A misunderstanding: “Halo ticky, halo kloshe”
Do you agree?
I don’t know the geographic setting or other context here, but I suspect the most sensible way to understand the quoted Chinuk Wawa here is, “I don’t like it, it’s no good.” Just like its translation.
I met the Sawash [s(h)áwásh, ‘Indian’] a few days later (I was again walking), when he handed me the watch, saying: “Halo tick-y halo kloshe” (it does not tick, it is no good), and I thought of the fact that I had paid but four dollars for the watch at a pawnshop, and smiled.

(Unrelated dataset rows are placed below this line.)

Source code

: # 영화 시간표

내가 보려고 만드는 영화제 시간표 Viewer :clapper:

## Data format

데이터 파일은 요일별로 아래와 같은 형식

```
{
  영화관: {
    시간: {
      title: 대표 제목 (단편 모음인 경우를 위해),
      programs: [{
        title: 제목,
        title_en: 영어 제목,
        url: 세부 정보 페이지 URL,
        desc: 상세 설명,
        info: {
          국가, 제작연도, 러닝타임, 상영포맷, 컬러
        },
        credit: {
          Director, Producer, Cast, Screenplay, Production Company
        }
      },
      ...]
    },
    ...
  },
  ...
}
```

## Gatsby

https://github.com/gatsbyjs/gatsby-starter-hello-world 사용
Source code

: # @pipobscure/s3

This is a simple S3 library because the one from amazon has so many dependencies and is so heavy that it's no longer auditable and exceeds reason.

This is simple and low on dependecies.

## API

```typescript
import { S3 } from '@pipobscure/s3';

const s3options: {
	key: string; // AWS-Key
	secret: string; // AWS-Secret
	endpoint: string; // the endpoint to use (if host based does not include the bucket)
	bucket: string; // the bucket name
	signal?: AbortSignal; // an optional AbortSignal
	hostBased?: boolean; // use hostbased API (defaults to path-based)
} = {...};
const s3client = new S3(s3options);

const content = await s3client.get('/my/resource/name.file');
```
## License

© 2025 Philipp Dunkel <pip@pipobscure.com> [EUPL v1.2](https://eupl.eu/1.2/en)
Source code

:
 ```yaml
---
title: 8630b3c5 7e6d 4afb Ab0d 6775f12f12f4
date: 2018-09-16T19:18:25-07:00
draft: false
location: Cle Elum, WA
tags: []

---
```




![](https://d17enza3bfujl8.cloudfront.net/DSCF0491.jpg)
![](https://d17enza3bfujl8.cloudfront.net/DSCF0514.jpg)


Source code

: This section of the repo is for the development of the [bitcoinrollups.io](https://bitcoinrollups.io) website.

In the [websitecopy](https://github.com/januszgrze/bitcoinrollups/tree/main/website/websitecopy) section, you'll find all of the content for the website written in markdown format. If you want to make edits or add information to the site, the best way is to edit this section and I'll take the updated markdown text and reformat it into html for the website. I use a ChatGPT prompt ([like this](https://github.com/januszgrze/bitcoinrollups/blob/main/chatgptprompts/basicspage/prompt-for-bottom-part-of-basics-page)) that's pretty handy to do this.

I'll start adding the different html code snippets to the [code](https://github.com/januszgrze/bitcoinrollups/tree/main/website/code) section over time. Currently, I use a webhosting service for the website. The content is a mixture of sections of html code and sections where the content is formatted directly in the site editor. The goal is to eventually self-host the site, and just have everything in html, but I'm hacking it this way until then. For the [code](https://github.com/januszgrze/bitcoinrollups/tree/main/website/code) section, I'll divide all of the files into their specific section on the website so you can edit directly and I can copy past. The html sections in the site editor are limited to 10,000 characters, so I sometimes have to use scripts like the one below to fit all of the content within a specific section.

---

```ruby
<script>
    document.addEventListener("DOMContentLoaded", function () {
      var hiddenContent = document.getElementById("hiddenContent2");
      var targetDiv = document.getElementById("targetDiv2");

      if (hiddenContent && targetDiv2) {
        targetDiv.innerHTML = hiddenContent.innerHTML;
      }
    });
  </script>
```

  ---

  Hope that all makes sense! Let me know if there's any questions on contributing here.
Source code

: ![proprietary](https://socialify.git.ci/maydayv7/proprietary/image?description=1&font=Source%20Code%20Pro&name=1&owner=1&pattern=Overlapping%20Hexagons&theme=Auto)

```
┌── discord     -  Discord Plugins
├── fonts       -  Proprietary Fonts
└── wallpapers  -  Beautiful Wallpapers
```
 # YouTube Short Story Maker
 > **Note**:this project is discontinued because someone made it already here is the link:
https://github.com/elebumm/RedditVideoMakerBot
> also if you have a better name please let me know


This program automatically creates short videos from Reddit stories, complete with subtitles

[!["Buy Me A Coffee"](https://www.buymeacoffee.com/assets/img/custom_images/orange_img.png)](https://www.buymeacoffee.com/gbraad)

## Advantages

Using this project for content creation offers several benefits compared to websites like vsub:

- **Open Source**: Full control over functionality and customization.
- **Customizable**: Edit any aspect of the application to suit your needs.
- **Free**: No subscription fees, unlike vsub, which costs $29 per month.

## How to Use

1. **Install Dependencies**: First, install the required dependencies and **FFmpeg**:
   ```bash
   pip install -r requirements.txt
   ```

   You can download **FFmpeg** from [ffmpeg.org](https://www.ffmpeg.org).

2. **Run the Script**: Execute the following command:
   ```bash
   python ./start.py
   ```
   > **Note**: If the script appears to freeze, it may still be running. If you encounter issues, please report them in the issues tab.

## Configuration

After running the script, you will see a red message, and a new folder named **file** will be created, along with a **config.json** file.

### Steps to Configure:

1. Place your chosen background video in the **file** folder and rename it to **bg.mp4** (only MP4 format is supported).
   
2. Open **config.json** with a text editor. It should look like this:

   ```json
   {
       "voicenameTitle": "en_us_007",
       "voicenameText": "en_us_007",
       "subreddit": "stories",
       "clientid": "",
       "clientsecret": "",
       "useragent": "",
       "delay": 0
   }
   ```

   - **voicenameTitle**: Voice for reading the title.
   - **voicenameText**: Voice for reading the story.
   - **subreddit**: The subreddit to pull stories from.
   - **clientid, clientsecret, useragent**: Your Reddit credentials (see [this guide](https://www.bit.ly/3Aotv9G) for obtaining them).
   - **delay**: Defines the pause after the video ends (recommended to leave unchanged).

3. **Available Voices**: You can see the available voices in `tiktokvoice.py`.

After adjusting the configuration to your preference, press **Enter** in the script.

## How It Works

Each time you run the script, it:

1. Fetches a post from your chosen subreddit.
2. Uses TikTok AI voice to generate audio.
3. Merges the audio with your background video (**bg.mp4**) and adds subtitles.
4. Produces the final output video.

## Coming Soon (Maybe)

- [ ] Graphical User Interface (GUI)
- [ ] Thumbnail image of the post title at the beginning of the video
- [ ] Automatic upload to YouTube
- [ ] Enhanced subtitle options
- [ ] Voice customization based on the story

— from The Westerner: The Truth about the West (volumes 13-16), circa 1910, page number not known
We don’t know of any Chinook Jargon verbs for ‘to tick’. There is a somewhat uncommon word tiktik meaning ‘a watch; a clock’. But the writer (presumably a settler) seems to have taken < ticky > as if it were Chinese Pidgin English, with which most Pacific Coast states residents were acquainted. In CPE, one-syllable English (and other) words often took on a final “ee” sound.
A simpler view is that the Native speaker was talking straight and fluent Jargon, as follows:
hílu tíki Ø, hílu łúsh
not to.like it, not good
‘(I) don’t like it, (it’s) not good.’
It was typical for Whites to not grasp that “null third-person object pronoun” Ø of fluent Chinuk Wawa. That fact supports a view that the writer wasn’t highly conversant in CW, and made an understandable context-cued mistake of interpretation.